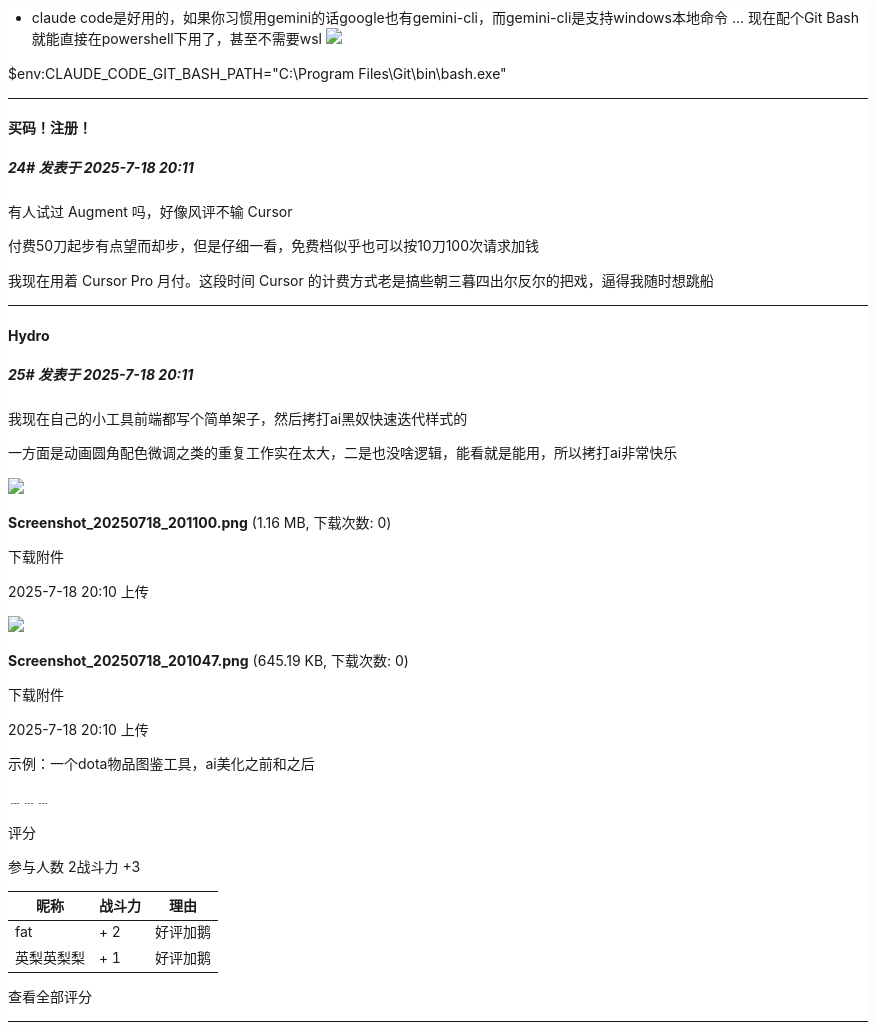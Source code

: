 - claude code是好用的，如果你习惯用gemini的话google也有gemini-cli，而gemini-cli是支持windows本地命令 ...</blockquote>
现在配个Git Bash就能直接在powershell下用了，甚至不需要wsl <img src="https://static.stage1st.com/image/smiley/face2017/033.png" referrerpolicy="no-referrer">

$env:CLAUDE_CODE_GIT_BASH_PATH="C:\Program Files\Git\bin\bash.exe"

*****

####  买码！注册！  
##### 24#       发表于 2025-7-18 20:11

有人试过 Augment 吗，好像风评不输 Cursor

付费50刀起步有点望而却步，但是仔细一看，免费档似乎也可以按10刀100次请求加钱

我现在用着 Cursor Pro 月付。这段时间 Cursor 的计费方式老是搞些朝三暮四出尔反尔的把戏，逼得我随时想跳船

*****

####  Hydro  
##### 25#       发表于 2025-7-18 20:11

我现在自己的小工具前端都写个简单架子，然后拷打ai黑奴快速迭代样式的

一方面是动画圆角配色微调之类的重复工作实在太大，二是也没啥逻辑，能看就是能用，所以拷打ai非常快乐

<img src="https://img.stage1st.com/forum/202507/18/201018txzgu22g2uk6bbok.png" referrerpolicy="no-referrer">

<strong>Screenshot_20250718_201100.png</strong> (1.16 MB, 下载次数: 0)

下载附件

2025-7-18 20:10 上传

<img src="https://img.stage1st.com/forum/202507/18/201017xeehm7mexqmzkh9f.png" referrerpolicy="no-referrer">

<strong>Screenshot_20250718_201047.png</strong> (645.19 KB, 下载次数: 0)

下载附件

2025-7-18 20:10 上传

示例：一个dota物品图鉴工具，ai美化之前和之后

﹍﹍﹍

评分

 参与人数 2战斗力 +3

|昵称|战斗力|理由|
|----|---|---|
| fat| + 2|好评加鹅|
| 英梨英梨梨| + 1|好评加鹅|

查看全部评分

*****
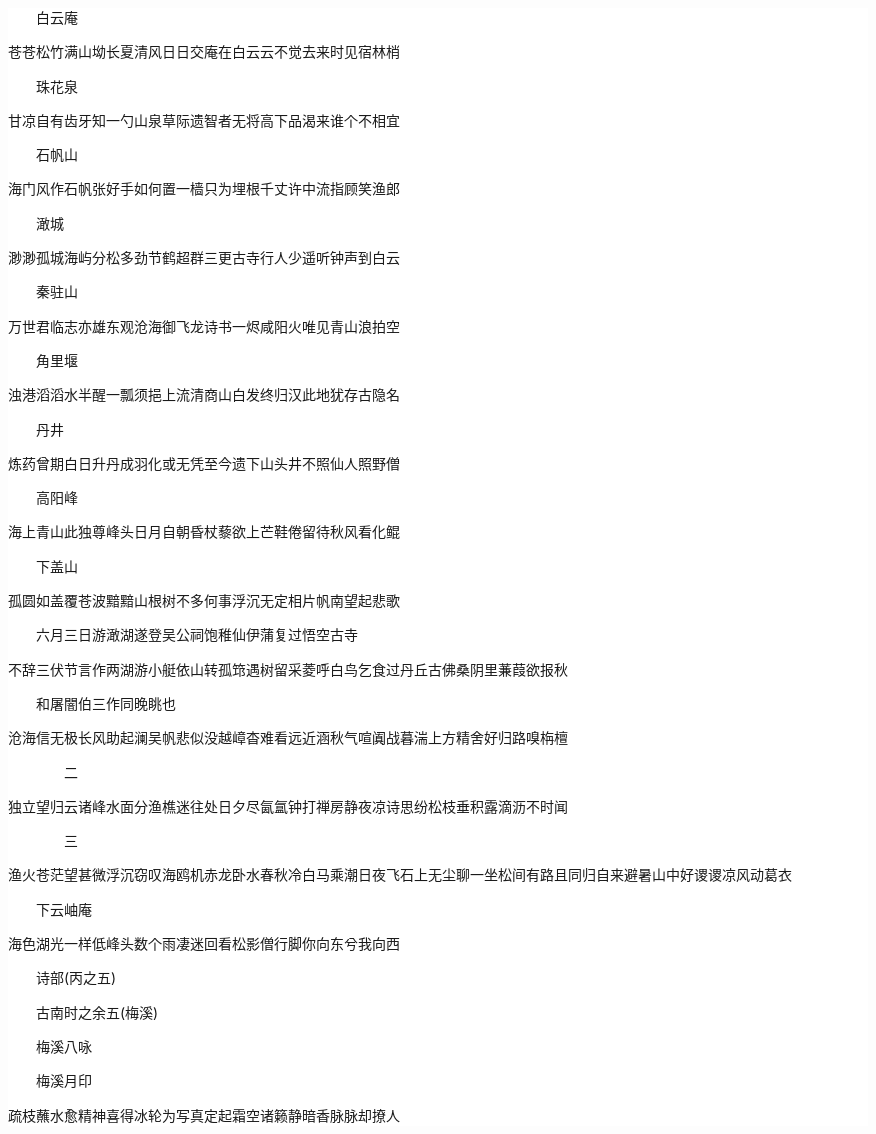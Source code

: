 　　白云庵

苍苍松竹满山坳长夏清风日日交庵在白云云不觉去来时见宿林梢

　　珠花泉

甘凉自有齿牙知一勺山泉草际遗智者无将高下品渴来谁个不相宜

　　石帆山

海门风作石帆张好手如何置一樯只为埋根千丈许中流指顾笑渔郎

　　澉城

渺渺孤城海屿分松多劲节鹤超群三更古寺行人少遥听钟声到白云

　　秦驻山

万世君临志亦雄东观沧海御飞龙诗书一烬咸阳火唯见青山浪拍空

　　角里堰

浊港滔滔水半醒一瓢须挹上流清商山白发终归汉此地犹存古隐名

　　丹井

炼药曾期白日升丹成羽化或无凭至今遗下山头井不照仙人照野僧

　　高阳峰

海上青山此独尊峰头日月自朝昏杖藜欲上芒鞋倦留待秋风看化鲲

　　下盖山

孤圆如盖覆苍波黯黯山根树不多何事浮沉无定相片帆南望起悲歌

　　六月三日游澉湖遂登吴公祠饱稚仙伊蒲复过悟空古寺

不辞三伏节言作两湖游小艇依山转孤筇遇树留采菱呼白鸟乞食过丹丘古佛桑阴里蒹葭欲报秋

　　和屠闇伯三作同晚眺也

沧海信无极长风助起澜吴帆悲似没越嶂杳难看远近涵秋气喧阗战暮湍上方精舍好归路嗅栴檀

　　　　二

独立望归云诸峰水面分渔樵迷往处日夕尽氤氲钟打禅房静夜凉诗思纷松枝垂积露滴沥不时闻

　　　　三

渔火苍茫望甚微浮沉窃叹海鸥机赤龙卧水春秋冷白马乘潮日夜飞石上无尘聊一坐松间有路且同归自来避暑山中好谡谡凉风动葛衣

　　下云岫庵

海色湖光一样低峰头数个雨凄迷回看松影僧行脚你向东兮我向西

　　诗部(丙之五)

　　古南时之余五(梅溪)

　　梅溪八咏

　　梅溪月印

疏枝蘸水愈精神喜得冰轮为写真定起霜空诸籁静暗香脉脉却撩人
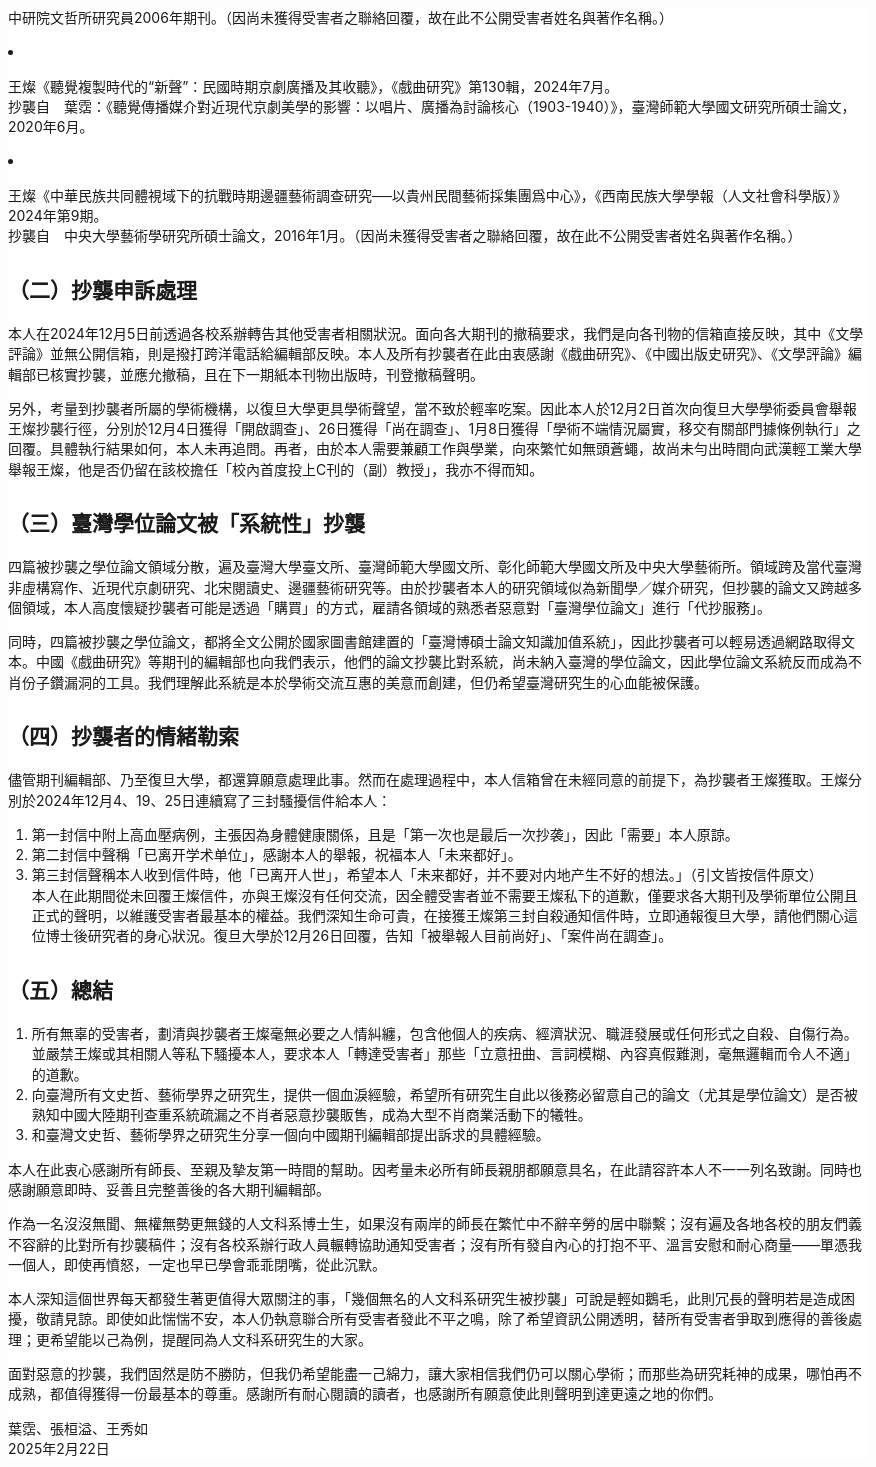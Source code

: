 中研院文哲所研究員2006年期刊。（因尚未獲得受害者之聯絡回覆，故在此不公開受害者姓名與著作名稱。）</p></li><li><p>王燦《聽覺複製時代的“新聲”：民國時期京劇廣播及其收聽》，《戲曲研究》第130輯，2024年7月。<br>抄襲自　葉霑：《聽覺傳播媒介對近現代京劇美學的影響：以唱片、廣播為討論核心（1903-1940）》，臺灣師範大學國文研究所碩士論文，2020年6月。</p></li><li><p>王燦《中華民族共同體視域下的抗戰時期邊疆藝術調查研究──以貴州民間藝術採集團爲中心》，《西南民族大學學報（人文社會科學版）》2024年第9期。<br>抄襲自　中央大學藝術學研究所碩士論文，2016年1月。（因尚未獲得受害者之聯絡回覆，故在此不公開受害者姓名與著作名稱。）</p></li></ol><h2>（二）抄襲申訴處理</h2><p>本人在2024年12月5日前透過各校系辦轉告其他受害者相關狀況。面向各大期刊的撤稿要求，我們是向各刊物的信箱直接反映，其中《文學評論》並無公開信箱，則是撥打跨洋電話給編輯部反映。本人及所有抄襲者在此由衷感謝《戲曲研究》、《中國出版史研究》、《文學評論》編輯部已核實抄襲，並應允撤稿，且在下一期紙本刊物出版時，刊登撤稿聲明。</p><p>另外，考量到抄襲者所屬的學術機構，以復旦大學更具學術聲望，當不致於輕率吃案。因此本人於12月2日首次向復旦大學學術委員會舉報王燦抄襲行徑，分別於12月4日獲得「開啟調查」、26日獲得「尚在調查」、1月8日獲得「學術不端情況屬實，移交有關部門據條例執行」之回覆。具體執行結果如何，本人未再追問。再者，由於本人需要兼顧工作與學業，向來繁忙如無頭蒼蠅，故尚未勻出時間向武漢輕工業大學舉報王燦，他是否仍留在該校擔任「校內首度投上C刊的（副）教授」，我亦不得而知。</p><h2>（三）臺灣學位論文被「系統性」抄襲</h2><p>四篇被抄襲之學位論文領域分散，遍及臺灣大學臺文所、臺灣師範大學國文所、彰化師範大學國文所及中央大學藝術所。領域跨及當代臺灣非虛構寫作、近現代京劇研究、北宋閱讀史、邊疆藝術研究等。由於抄襲者本人的研究領域似為新聞學／媒介研究，但抄襲的論文又跨越多個領域，本人高度懷疑抄襲者可能是透過「購買」的方式，雇請各領域的熟悉者惡意對「臺灣學位論文」進行「代抄服務」。</p><p>同時，四篇被抄襲之學位論文，都將全文公開於國家圖書館建置的「臺灣博碩士論文知識加值系統」，因此抄襲者可以輕易透過網路取得文本。中國《戲曲研究》等期刊的編輯部也向我們表示，他們的論文抄襲比對系統，尚未納入臺灣的學位論文，因此學位論文系統反而成為不肖份子鑽漏洞的工具。我們理解此系統是本於學術交流互惠的美意而創建，但仍希望臺灣研究生的心血能被保護。</p><h2>（四）抄襲者的情緒勒索</h2><p>儘管期刊編輯部、乃至復旦大學，都還算願意處理此事。然而在處理過程中，本人信箱曾在未經同意的前提下，為抄襲者王燦獲取。王燦分別於2024年12月4、19、25日連續寫了三封騷擾信件給本人：</p><ol><li>第一封信中附上高血壓病例，主張因為身體健康關係，且是「第一次也是最后一次抄袭」，因此「需要」本人原諒。</li><li>第二封信中聲稱「已离开学术单位」，感謝本人的舉報，祝福本人「未来都好」。</li><li>第三封信聲稱本人收到信件時，他「已离开人世」，希望本人「未来都好，并不要对内地产生不好的想法。」（引文皆按信件原文）<br>本人在此期間從未回覆王燦信件，亦與王燦沒有任何交流，因全體受害者並不需要王燦私下的道歉，僅要求各大期刊及學術單位公開且正式的聲明，以維護受害者最基本的權益。我們深知生命可貴，在接獲王燦第三封自殺通知信件時，立即通報復旦大學，請他們關心這位博士後研究者的身心狀況。復旦大學於12月26日回覆，告知「被舉報人目前尚好」、「案件尚在調查」。</li></ol><h2>（五）總結</h2><ol><li>所有無辜的受害者，劃清與抄襲者王燦毫無必要之人情糾纏，包含他個人的疾病、經濟狀況、職涯發展或任何形式之自殺、自傷行為。並嚴禁王燦或其相關人等私下騷擾本人，要求本人「轉達受害者」那些「立意扭曲、言詞模糊、內容真假難測，毫無邏輯而令人不適」的道歉。</li><li>向臺灣所有文史哲、藝術學界之研究生，提供一個血淚經驗，希望所有研究生自此以後務必留意自己的論文（尤其是學位論文）是否被熟知中國大陸期刊查重系統疏漏之不肖者惡意抄襲販售，成為大型不肖商業活動下的犧牲。</li><li>和臺灣文史哲、藝術學界之研究生分享一個向中國期刊編輯部提出訴求的具體經驗。</li></ol><p>本人在此衷心感謝所有師長、至親及摯友第一時間的幫助。因考量未必所有師長親朋都願意具名，在此請容許本人不一一列名致謝。同時也感謝願意即時、妥善且完整善後的各大期刊編輯部。</p><p>作為一名沒沒無聞、無權無勢更無錢的人文科系博士生，如果沒有兩岸的師長在繁忙中不辭辛勞的居中聯繫；沒有遍及各地各校的朋友們義不容辭的比對所有抄襲稿件；沒有各校系辦行政人員輾轉協助通知受害者；沒有所有發自內心的打抱不平、溫言安慰和耐心商量——單憑我一個人，即使再憤怒，一定也早已學會乖乖閉嘴，從此沉默。</p><p>本人深知這個世界每天都發生著更值得大眾關注的事，「幾個無名的人文科系研究生被抄襲」可說是輕如鵝毛，此則冗長的聲明若是造成困擾，敬請見諒。即使如此惴惴不安，本人仍執意聯合所有受害者發此不平之鳴，除了希望資訊公開透明，替所有受害者爭取到應得的善後處理；更希望能以己為例，提醒同為人文科系研究生的大家。</p><p>面對惡意的抄襲，我們固然是防不勝防，但我仍希望能盡一己綿力，讓大家相信我們仍可以關心學術；而那些為研究耗神的成果，哪怕再不成熟，都值得獲得一份最基本的尊重。感謝所有耐心閱讀的讀者，也感謝所有願意使此則聲明到達更遠之地的你們。</p><p>葉霑、張桓溢、王秀如<br>2025年2月22日</p><div class="addtoany_share_save_container addtoany_content addtoany_content_bottom"><div class="a2a_kit a2a_kit_size_32 addtoany_list" data-a2a-url="https://chinadigitaltimes.net/chinese/716201.html" data-a2a-title="多维看点｜复旦大学王灿论文抄袭事件始末及反思"><a class="a2a_button_facebook" href="https://www.addtoany.com/add_to/facebook?linkurl=https%3A%2F%2Fchinadigitaltimes.net%2Fchinese%2F716201.html&amp;linkname=%E5%A4%9A%E7%BB%B4%E7%9C%8B%E7%82%B9%EF%BD%9C%E5%A4%8D%E6%97%A6%E5%A4%A7%E5%AD%A6%E7%8E%8B%E7%81%BF%E8%AE%BA%E6%96%87%E6%8A%84%E8%A2%AD%E4%BA%8B%E4%BB%B6%E5%A7%8B%E6%9C%AB%E5%8F%8A%E5%8F%8D%E6%80%9D" title="Facebook" rel="nofollow noopener" target="_blank"></a><a class="a2a_button_twitter" href="https://www.addtoany.com/add_to/twitter?linkurl=https%3A%2F%2Fchinadigitaltimes.net%2Fchinese%2F716201.html&amp;linkname=%E5%A4%9A%E7%BB%B4%E7%9C%8B%E7%82%B9%EF%BD%9C%E5%A4%8D%E6%97%A6%E5%A4%A7%E5%AD%A6%E7%8E%8B%E7%81%BF%E8%AE%BA%E6%96%87%E6%8A%84%E8%A2%AD%E4%BA%8B%E4%BB%B6%E5%A7%8B%E6%9C%AB%E5%8F%8A%E5%8F%8D%E6%80%9D" title="Twitter" rel="nofollow noopener" target="_blank"></a><a class="a2a_button_telegram" href="https://www.addtoany.com/add_to/telegram?linkurl=https%3A%2F%2Fchinadigitaltimes.net%2Fchinese%2F716201.html&amp;linkname=%E5%A4%9A%E7%BB%B4%E7%9C%8B%E7%82%B9%EF%BD%9C%E5%A4%8D%E6%97%A6%E5%A4%A7%E5%AD%A6%E7%8E%8B%E7%81%BF%E8%AE%BA%E6%96%87%E6%8A%84%E8%A2%AD%E4%BA%8B%E4%BB%B6%E5%A7%8B%E6%9C%AB%E5%8F%8A%E5%8F%8D%E6%80%9D" title="Telegram" rel="nofollow noopener" target="_blank"></a><a class="a2a_button_reddit" href="https://www.addtoany.com/add_to/reddit?linkurl=https%3A%2F%2Fchinadigitaltimes.net%2Fchinese%2F716201.html&amp;linkname=%E5%A4%9A%E7%BB%B4%E7%9C%8B%E7%82%B9%EF%BD%9C%E5%A4%8D%E6%97%A6%E5%A4%A7%E5%AD%A6%E7%8E%8B%E7%81%BF%E8%AE%BA%E6%96%87%E6%8A%84%E8%A2%AD%E4%BA%8B%E4%BB%B6%E5%A7%8B%E6%9C%AB%E5%8F%8A%E5%8F%8D%E6%80%9D" title="Reddit" rel="nofollow noopener" target="_blank"></a><a class="a2a_button_whatsapp" href="https://www.addtoany.com/add_to/whatsapp?linkurl=https%3A%2F%2Fchinadigitaltimes.net%2Fchinese%2F716201.html&amp;linkname=%E5%A4%9A%E7%BB%B4%E7%9C%8B%E7%82%B9%EF%BD%9C%E5%A4%8D%E6%97%A6%E5%A4%A7%E5%AD%A6%E7%8E%8B%E7%81%BF%E8%AE%BA%E6%96%87%E6%8A%84%E8%A2%AD%E4%BA%8B%E4%BB%B6%E5%A7%8B%E6%9C%AB%E5%8F%8A%E5%8F%8D%E6%80%9D" title="WhatsApp" rel="nofollow noopener" target="_blank"></a><a class="a2a_button_email" href="https://www.addtoany.com/add_to/email?linkurl=https%3A%2F%2Fchinadigitaltimes.net%2Fchinese%2F716201.html&amp;linkname=%E5%A4%9A%E7%BB%B4%E7%9C%8B%E7%82%B9%EF%BD%9C%E5%A4%8D%E6%97%A6%E5%A4%A7%E5%AD%A6%E7%8E%8B%E7%81%BF%E8%AE%BA%E6%96%87%E6%8A%84%E8%A2%AD%E4%BA%8B%E4%BB%B6%E5%A7%8B%E6%9C%AB%E5%8F%8A%E5%8F%8D%E6%80%9D" title="Email" rel="nofollow noopener" target="_blank"></a><a class="a2a_button_copy_link" href="https://www.addtoany.com/add_to/copy_link?linkurl=https%3A%2F%2Fchinadigitaltimes.net%2Fchinese%2F716201.html&amp;linkname=%E5%A4%9A%E7%BB%B4%E7%9C%8B%E7%82%B9%EF%BD%9C%E5%A4%8D%E6%97%A6%E5%A4%A7%E5%AD%A6%E7%8E%8B%E7%81%BF%E8%AE%BA%E6%96%87%E6%8A%84%E8%A2%AD%E4%BA%8B%E4%BB%B6%E5%A7%8B%E6%9C%AB%E5%8F%8A%E5%8F%8D%E6%80%9D" title="Copy Link" rel="nofollow noopener" target="_blank"></a><a class="a2a_dd addtoany_share_save addtoany_share" href="https://www.addtoany.com/share"></a></div></div>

Activity – Within the listing above, write out the stretch from the line with "fat| + 2|好评加鹅|" through the line with "渔火苍茫望甚微浮沉窃叹海鸥机" exactly. Any pictures are to be left out.

The completed task –
| fat| + 2|好评加鹅|
| 英梨英梨梨| + 1|好评加鹅|

查看全部评分

*****
Source code

: 　　白云庵

苍苍松竹满山坳长夏清风日日交庵在白云云不觉去来时见宿林梢

　　珠花泉

甘凉自有齿牙知一勺山泉草际遗智者无将高下品渴来谁个不相宜

　　石帆山

海门风作石帆张好手如何置一樯只为埋根千丈许中流指顾笑渔郎

　　澉城

渺渺孤城海屿分松多劲节鹤超群三更古寺行人少遥听钟声到白云

　　秦驻山

万世君临志亦雄东观沧海御飞龙诗书一烬咸阳火唯见青山浪拍空

　　角里堰

浊港滔滔水半醒一瓢须挹上流清商山白发终归汉此地犹存古隐名

　　丹井

炼药曾期白日升丹成羽化或无凭至今遗下山头井不照仙人照野僧

　　高阳峰

海上青山此独尊峰头日月自朝昏杖藜欲上芒鞋倦留待秋风看化鲲

　　下盖山

孤圆如盖覆苍波黯黯山根树不多何事浮沉无定相片帆南望起悲歌

　　六月三日游澉湖遂登吴公祠饱稚仙伊蒲复过悟空古寺

不辞三伏节言作两湖游小艇依山转孤筇遇树留采菱呼白鸟乞食过丹丘古佛桑阴里蒹葭欲报秋

　　和屠闇伯三作同晚眺也

沧海信无极长风助起澜吴帆悲似没越嶂杳难看远近涵秋气喧阗战暮湍上方精舍好归路嗅栴檀

　　　　二

独立望归云诸峰水面分渔樵迷往处日夕尽氤氲钟打禅房静夜凉诗思纷松枝垂积露滴沥不时闻

　　　　三

渔火苍茫望甚微浮沉窃叹海鸥机赤龙卧水春秋冷白马乘潮日夜飞石上无尘聊一坐松间有路且同归自来避暑山中好谡谡凉风动葛衣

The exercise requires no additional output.